Minimum Requirements Include Cyber Hygiene and Incident Response and Reporting
The final rule — building on a proposed rule and an executive order both issued in February 2024 — requires regulated entities to develop and maintain cybersecurity plans. These plans must include cyber hygiene practices like passwords and access management as well as asset inventories, logging network activity, and data encryption.
Entities must also develop cyber incident response plans and designate cybersecurity officers responsible for implementing these plans, conducting annual audits, coordinating inspections and training, and mitigating cyber threats. Finally, the rule requires regulated entities to report cyber incidents to the National Response Center, the FBI, and the Cybersecurity and Infrastructure Security Agency, ensuring rapid notification and information sharing across relevant agencies.
America’s Ports Face an Evolving Cyber Threat From China
The final rule comes at a time of increasingly sophisticated cyber threats targeting the maritime transportation system. A December 2024 report by DNV, a leading maritime registrar and technical standards organization, revealed that 31 percent of maritime professionals reported at least one cyberattack in the past year — nearly double the rate reported in the previous five years.
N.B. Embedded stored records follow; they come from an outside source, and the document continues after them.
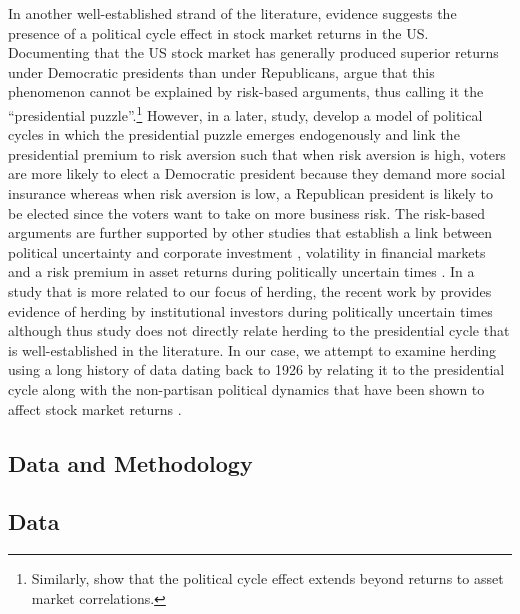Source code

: \documentclass[
  letterpaper,
  DIV=11,
  numbers=noendperiod]{scrartcl}
\begin{document}
In another well-established strand of the literature, evidence suggests
the presence of a political cycle effect in stock market returns in the
US. Documenting that the US stock market has generally produced superior
returns under Democratic presidents than under Republicans,
\citet{santa2003presidential} argue that this phenomenon cannot be
explained by risk-based arguments, thus calling it the ``presidential
puzzle''.\footnote{Similarly, \citet{demirer2018presidential} show that
  the political cycle effect extends beyond returns to asset market
  correlations.} However, in a later, study, \citet{pastor2020political}
develop a model of political cycles in which the presidential puzzle
emerges endogenously and link the presidential premium to risk aversion
such that when risk aversion is high, voters are more likely to elect a
Democratic president because they demand more social insurance whereas
when risk aversion is low, a Republican president is likely to be
elected since the voters want to take on more business risk. The
risk-based arguments are further supported by other studies that
establish a link between political uncertainty and corporate investment
\citep{jens2017political}, volatility in financial markets
\citep{boutchkova2012precarious} and a risk premium in asset returns
during politically uncertain times \citep{montone2022does}. In a study
that is more related to our focus of herding, the recent work by
\citet{gavriilidis2024political} provides evidence of herding by
institutional investors during politically uncertain times although thus
study does not directly relate herding to the presidential cycle that is
well-established in the literature. In our case, we attempt to examine
herding using a long history of data dating back to 1926 by relating it
to the presidential cycle along with the non-partisan political dynamics
that have been shown to affect stock market returns
\citep[e.g.][]{montone2022does}.

\subsection{Data and Methodology}\label{data-and-methodology}

\subsection{Data}\label{data}
\end{document}
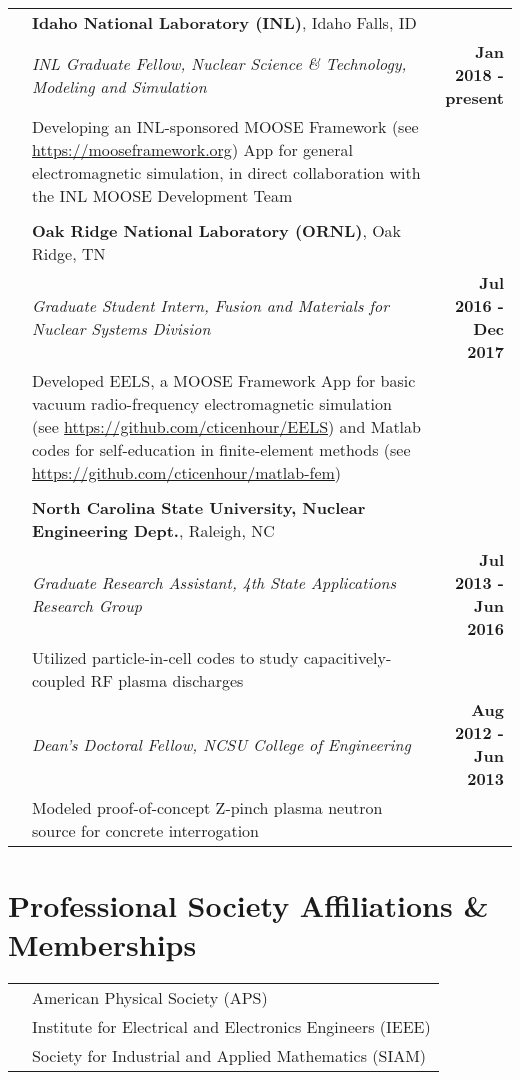 \documentclass{article}
\begin{document}
	\begin{tabularx}{\textwidth}{l X r}
		\hspace{2em} & \textbf{Idaho National Laboratory (INL)}, Idaho Falls, ID & \\
					 & \textit{INL Graduate Fellow, Nuclear Science \& Technology, Modeling and Simulation} & \textbf{Jan 2018 - present} \\
					 & Developing an INL-sponsored MOOSE Framework (see \url{https://mooseframework.org}) App for general electromagnetic simulation, in direct collaboration with the INL MOOSE Development Team & \\
					 & & \\
					 & \textbf{Oak Ridge National Laboratory (ORNL)}, Oak Ridge, TN & \\
					 & \textit{Graduate Student Intern, Fusion and Materials for Nuclear Systems Division} & \textbf{Jul 2016 - Dec 2017} \\
					 & Developed EELS, a MOOSE Framework App for basic vacuum radio-frequency electromagnetic simulation (see \url{https://github.com/cticenhour/EELS}) and Matlab codes for self-education in finite-element methods (see \url{https://github.com/cticenhour/matlab-fem})& \\					 
					 & & \\
					 & \textbf{North Carolina State University, Nuclear Engineering Dept.}, Raleigh, NC & \\
					 & \textit{Graduate Research Assistant, 4th State Applications Research Group} & \textbf{Jul 2013 - Jun 2016} \\
					 & \hspace{1em} Utilized particle-in-cell codes to study capacitively-coupled RF plasma discharges & \\
					 & \textit{Dean's Doctoral Fellow, NCSU College of Engineering} & \textbf{Aug 2012 - Jun 2013} \\
					 & \hspace{1em} Modeled proof-of-concept Z-pinch plasma neutron source for concrete interrogation & \\
	\end{tabularx}

\section*{Professional Society Affiliations \& Memberships}

\begin{tabularx}{\textwidth}{l l}
	\hspace{2em} & American Physical Society (APS) \\
				 & Institute for Electrical and Electronics Engineers (IEEE) \\
				 & Society for Industrial and Applied Mathematics (SIAM)
\end{tabularx}
\end{document}
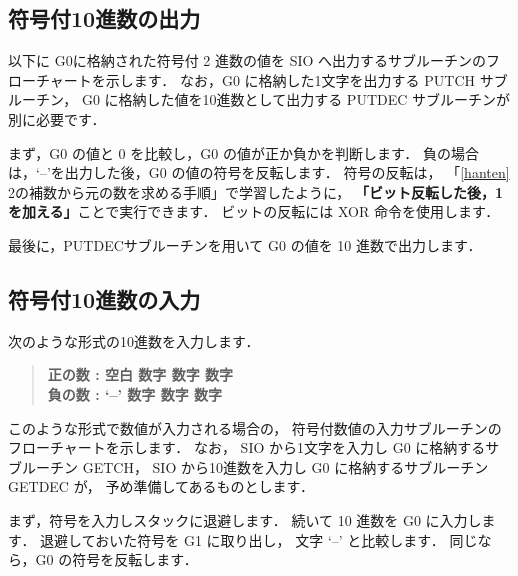 \subsection{符号付10進数の出力}

以下に
G0に格納された符号付 2 進数の値を
SIO へ出力するサブルーチンのフローチャートを示します．
なお，G0 に格納した1文字を出力する PUTCH サブルーチン，
G0 に格納した値を10進数として出力する PUTDEC サブルーチンが別に必要です．

まず，G0 の値と 0 を比較し，G0 の値が正か負かを判断します．
負の場合は，`--'を出力した後，G0 の値の符号を反転します．
符号の反転は，
「\ref{hanten} 2の補数から元の数を求める手順」で学習したように，
{\bf 「ビット反転した後，1を加える」}ことで実行できます．
ビットの反転には XOR 命令を使用します．

最後に，PUTDECサブルーチンを用いて G0 の値を 10 進数で出力します．

\begin{center}
\epsfxsize=4.8cm
\end{center}


\subsection{符号付10進数の入力}

次のような形式の10進数を入力します．

\begin{quote}
{\bf 正の数 :  空白 数字 数字 数字} \\
{\bf 負の数 :  `--' 数字 数字 数字}
\end{quote}

このような形式で数値が入力される場合の，
符号付数値の入力サブルーチンのフローチャートを示します．
なお，
SIO から1文字を入力し G0 に格納するサブルーチン GETCH，
SIO から10進数を入力し G0 に格納するサブルーチン GETDEC が，
予め準備してあるものとします．

まず，符号を入力しスタックに退避します．
続いて 10 進数を G0 に入力します．
退避しておいた符号を G1 に取り出し，
文字 `--' と比較します．
同じなら，G0 の符号を反転します．

\begin{center}
\epsfxsize=4.9cm
\end{center}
Meanwhile, government officials and cybersecurity firms alike have warned that malicious Chinese hackers burrowed deep into U.S. critical infrastructure — including transportation infrastructure — to be able to disrupt and disable operations at a time of Beijing’s choosing.
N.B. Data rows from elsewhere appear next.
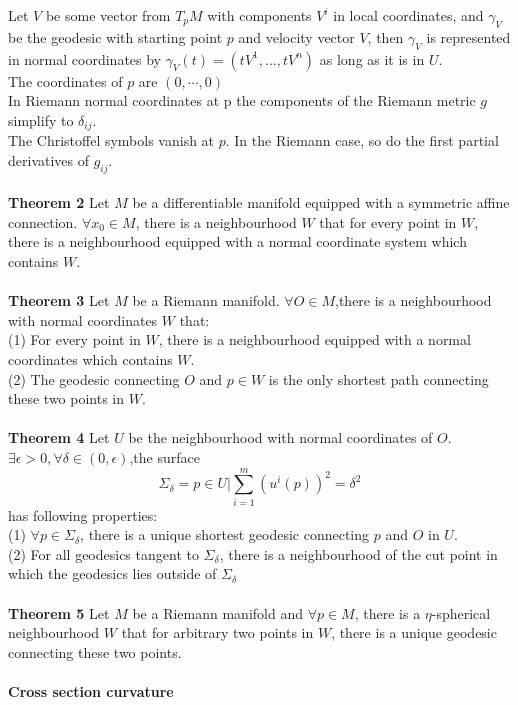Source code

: \documentclass{article}
\begin{document}
Let $V$ be some vector from $T_pM$ with components $V^i$ in local coordinates, and $\gamma_V$ be the geodesic with starting point $p$ and velocity vector $V$, then $\gamma_V$ is represented in normal coordinates by $\gamma _{V}(t)=(tV^{1},...,tV^{n})$ as long as it is in $U$.\\
    The coordinates of $p$ are $(0, \cdots, 0)$\\
    In Riemann normal coordinates at p the components of the Riemann metric $g$ simplify to $\delta _{ij}$.\\
    The Christoffel symbols vanish at $p$. In the Riemann case, so do the first partial derivatives of $g_{ij}$.\\ \\
\textbf{Theorem 2} Let $M$ be a differentiable manifold equipped with a symmetric affine connection. $\forall x_0 \in M$, there is a neighbourhood $W$ that for every point in $W$, there is a neighbourhood equipped with a normal coordinate system which contains $W$. \\ \\
\textbf{Theorem 3} Let $M$ be a Riemann manifold. $\forall O \in M$,there is a neighbourhood with normal coordinates $W$ that:\\
(1) For every point in $W$, there is a neighbourhood equipped with a normal coordinates which contains $W$.\\
(2) The geodesic connecting $O$ and $p \in W$ is the only shortest path connecting these two points in $W$.\\ \\
\textbf{Theorem 4} Let $U$ be the neighbourhood with normal coordinates of $O$. $\exists \epsilon >0, \forall \delta \in (0,\epsilon)$,the surface
\[\Sigma_{\delta} = {p \in U | \sum_{i=1}^{m}} (u^i(p))^2 = \delta^2\]
has following properties:\\
(1) $\forall p \in \Sigma_{\delta}$, there is a unique shortest geodesic connecting $p$ and $O$ in $U$.\\
(2) For all geodesics tangent to $\Sigma_{\delta}$, there is a neighbourhood of the cut point in which the geodesics lies outside of $\Sigma_{\delta}$ \\ \\
\textbf{Theorem 5} Let $M$ be a Riemann manifold and $\forall p \in M$, there is a $\eta$-spherical neighbourhood $W$ that for arbitrary two points in $W$, there is a unique geodesic connecting these two points.\\ \\
\textbf{Cross section curvature} \\
\end{document}

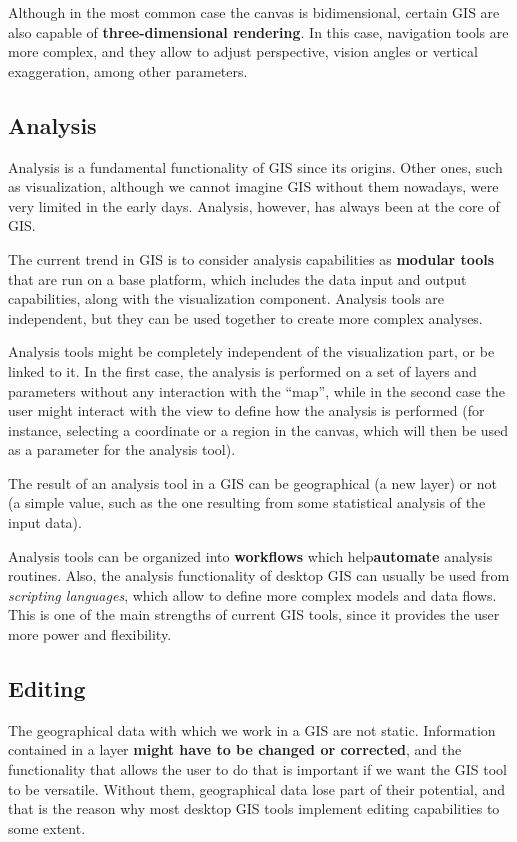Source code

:Although in the most common case the canvas is bidimensional, certain GIS are also capable of \textbf{three-dimensional rendering}. In this case, navigation tools are more complex, and they allow to adjust perspective, vision angles or vertical exaggeration, among other parameters.

\subsection{Analysis}

Analysis is a fundamental functionality of GIS since its origins. Other ones, such as visualization, although we cannot imagine GIS without them nowadays, were very limited in the early days. Analysis, however, has always been at the core of GIS.

The current trend in GIS is to consider analysis capabilities as \textbf{modular tools} that are run on a base platform, which includes the data input and output capabilities, along with the visualization component. Analysis tools are independent, but they can be used together to create more complex analyses.

Analysis tools might be completely independent of the visualization part, or be linked to it. In the first case, the analysis is performed on a set of layers and parameters without any interaction with the ``map'', while in the second case the user might interact with the view to define how the analysis is performed (for instance, selecting a coordinate or a region in the canvas, which will then be used as a parameter for the analysis tool).

The result of an analysis tool in a GIS can be geographical (a new layer) or not (a simple value, such as the one resulting from some statistical analysis of the input data).

Analysis tools can be organized into \textbf{workflows} which help\textbf{automate} analysis routines. Also, the analysis functionality of desktop GIS can usually be used from \emph{scripting languages}, which allow to define more complex models and data flows. This is one of the main strengths of current GIS tools, since it provides the user more power and flexibility.

\subsection{Editing}

The geographical data with which we work in a GIS are not static. Information contained in a layer \textbf{might have to be changed or corrected}, and the functionality that allows the user to do that is important if we want the GIS tool to be versatile. Without them, geographical data lose part of their potential, and that is the reason why most desktop GIS tools implement editing capabilities to some extent.

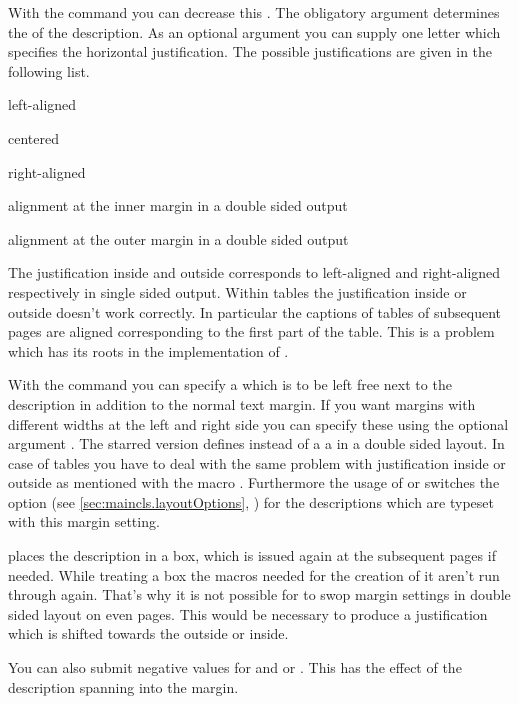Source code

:With the command  you can decrease this
.  The obligatory argument determines the  of
the description.  As an optional argument you can supply one letter
which specifies the horizontal justification. The possible
justifications are given in the following list.
\begin{labeling}[--~]{\PValue[o]}
\item[\PValue{l}] left-aligned
\item[\PValue{c}] centered
\item[\PValue{r}] right-aligned
\item[\PValue{i}] alignment at the inner margin in a double sided output
\item[\PValue{o}] alignment at the outer margin in a double sided output
\end{labeling}
The justification inside and outside corresponds to left-aligned and
right-aligned respectively in single sided output. Within
 tables the justification
inside or outside doesn't work correctly. In particular the captions
of tables of subsequent pages are aligned corresponding to the first
part of the table. This is a problem which has its roots in the
implementation of .

With the command  you can specify a 
which is to be left free next to the description in addition to the
normal text margin. If you want margins with different widths at the
left and right side you can specify these using the optional argument
. The starred version  defines
instead of a  a  in a double
sided layout. In case of 
tables you have to deal with the same problem with justification
inside or outside as mentioned with the macro .
Furthermore the usage of  or 
switches the option  (see
\autoref{sec:maincls.layoutOptions},
) for the descriptions which
are typeset with this margin setting.

\begin{Explain}
   places the description in a box, which is issued
  again at the subsequent pages if needed. While treating a box the
  macros needed for the creation of it aren't run through
  again. That's why it is not possible for \KOMAScript{} to swop
  margin settings in double sided layout on even pages. This would be
  necessary to produce a justification which is shifted towards the
  outside or inside.
  
  You can also submit negative values for  and
   or . This has the effect
  of the description spanning into the margin.
\end{Explain}

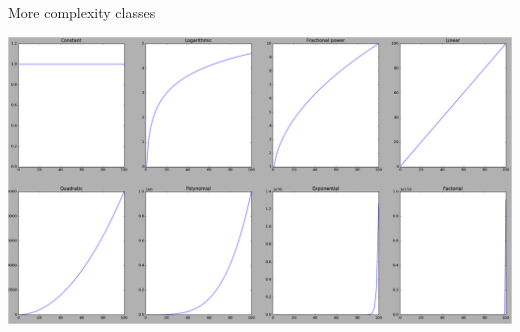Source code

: \begin{frame}{More complexity classes}
	\begin{center}
		\includegraphics[width=\textwidth]{complexity_classes}
	\end{center}
\end{frame}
China’s cyber threats are particularly concerning given that 80 percent of strategic ports currently rely on Chinese-manufactured cranes. In December 2023, Congress began addressing the risks of using Chinese-made logistics software by banning their use, providing a temporary mitigation measure. Nine months later, however, a joint report by the House Select Committee on Strategic Competition Between the United States and the Chinese Communist Party and the House Homeland Security Committee warned that America’s ports are still “dangerously reliant on equipment and technology that has been produced, manufactured, assembled, or installed” in China.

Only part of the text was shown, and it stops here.